My grandfather was an early investor in Sanford Inc. (Sharpie pens, Expo dry erase markers, Mr. Sketch) so I was in a good financial position to take a risk and completely and utterly follow my heart and create an company and career opportunity which I did from October 13, 1991 to June 28, 2012 building NFTE locally in Boston, DC Region, Baltimore and nationally.

Through building and serving now almost 600,000 youth globally, we have proven that teaching entrepreneurship is a phenomenal way of teaching math, reading and writing as it brings the three 'R's' of education to life and taps into the enlightened interest of youth. Couple that with learning how to 'code' and use cutting edge technology and low-income youth will have tremendous advantages in this new economy.

As I move to my next growing company and opportunities, I thought I should take pause and share four things I have learned so far about being in career transition:

1] "Julie, I like it when you're not working" more than one friend has said to me.
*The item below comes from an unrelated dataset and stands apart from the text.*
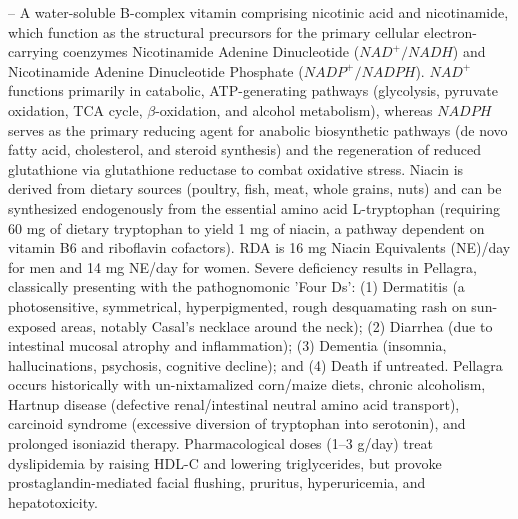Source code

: -- A water-soluble B-complex vitamin comprising nicotinic acid and nicotinamide, which function as the structural precursors for the primary cellular electron-carrying coenzymes Nicotinamide Adenine Dinucleotide ($NAD^+/NADH$) and Nicotinamide Adenine Dinucleotide Phosphate ($NADP^+/NADPH$). $NAD^+$ functions primarily in catabolic, ATP-generating pathways (glycolysis, pyruvate oxidation, TCA cycle, $\beta$-oxidation, and alcohol metabolism), whereas $NADPH$ serves as the primary reducing agent for anabolic biosynthetic pathways (de novo fatty acid, cholesterol, and steroid synthesis) and the regeneration of reduced glutathione via glutathione reductase to combat oxidative stress. Niacin is derived from dietary sources (poultry, fish, meat, whole grains, nuts) and can be synthesized endogenously from the essential amino acid L-tryptophan (requiring 60 mg of dietary tryptophan to yield 1 mg of niacin, a pathway dependent on vitamin B6 and riboflavin cofactors). RDA is 16 mg Niacin Equivalents (NE)/day for men and 14 mg NE/day for women. Severe deficiency results in Pellagra, classically presenting with the pathognomonic 'Four Ds': (1) Dermatitis (a photosensitive, symmetrical, hyperpigmented, rough desquamating rash on sun-exposed areas, notably Casal's necklace around the neck); (2) Diarrhea (due to intestinal mucosal atrophy and inflammation); (3) Dementia (insomnia, hallucinations, psychosis, cognitive decline); and (4) Death if untreated. Pellagra occurs historically with un-nixtamalized corn/maize diets, chronic alcoholism, Hartnup disease (defective renal/intestinal neutral amino acid transport), carcinoid syndrome (excessive diversion of tryptophan into serotonin), and prolonged isoniazid therapy. Pharmacological doses (1--3 g/day) treat dyslipidemia by raising HDL-C and lowering triglycerides, but provoke prostaglandin-mediated facial flushing, pruritus, hyperuricemia, and hepatotoxicity.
I am so much more available to my family and friends. People around me all have challenges and great things happening. I have more time for phone conversation and my listening skills are becoming top notch. I listen more carefully and then can more easily connect people to personal and professional opportunity. One friend needed me to go to court with her, another to help write a Bar Mitzvah speech, one charity was in crisis and I had time to spend hours and really assist the board. This morning I had a tea ceremony orchestrated by my 10-year-old daughter for four 'stuffed' pandas visiting from 'out of town.' She organized plans for their week, tea, strawberries with grape jam, and gave them each vouchers for Spa World and a visit to meet their relatives at the National Zoo.

2] I am a spiritual person and a friend told me last night that when God takes something away, he/she is creating space for something awesome! I truly believe that and view myself going down a river now. The waters may be cold and turbulent but I am no longer holding onto a 'job' branch out of the water. I am on a journey and when I find another good professional 'FIT' opportunity, I will grab a stronger branch and get out of the water. I learned that some branches are green and break quickly and some we hold onto probably for too long in my journey. For now, I have to embrace the currents, hit a few rocks, maybe build a boat and do some real swimming.

3] I asked people for help which was hard for me as I am a very self-sufficient Virgo with a decent to large ego. That was a great move. Humbling and rewarding. People in my network agreed to help, make introductions, give advice. They are helping and now every day I have another opportunity to explore, another interview, another four key contacts connecting on LinkedIn thanks to my network and not being too proud to ask for help. I also decided to offer my time 12 hours a week for few respected causes. I took on leadership roles that require a lot of brain power and keeps me engaging and growing further my professional relationships which I really enjoy.

4] Being unemployed doesn't pay the mortgage so I certainly dont want to share only the upside, but I also know that these moments of total time freedom are fleeting. I will be 'back to work' soon. I know that I can learn from this process what I love so much that I would actually do for free and this will help drive my decision ultimately on what's next. I learned that I like to: build companies, to make decisions, to have partners, to network, to advise charities and startup executives, that I find the job search space fascinating, that I love building entrepreneurial ecosystem and connect entrepreneurs and investors. I also learned that I really like making jewelry for friends with semi-precious stones like tiger eye, seeing my husband walk out the door to his new job in an elegant suit with a skip in his step, and most of all having tea parties with my fifth grade daughter before she treks off to school and leaves me home in my black UGG slippers, jeans, flipping on my computer to start today's unchartered course as a free agent.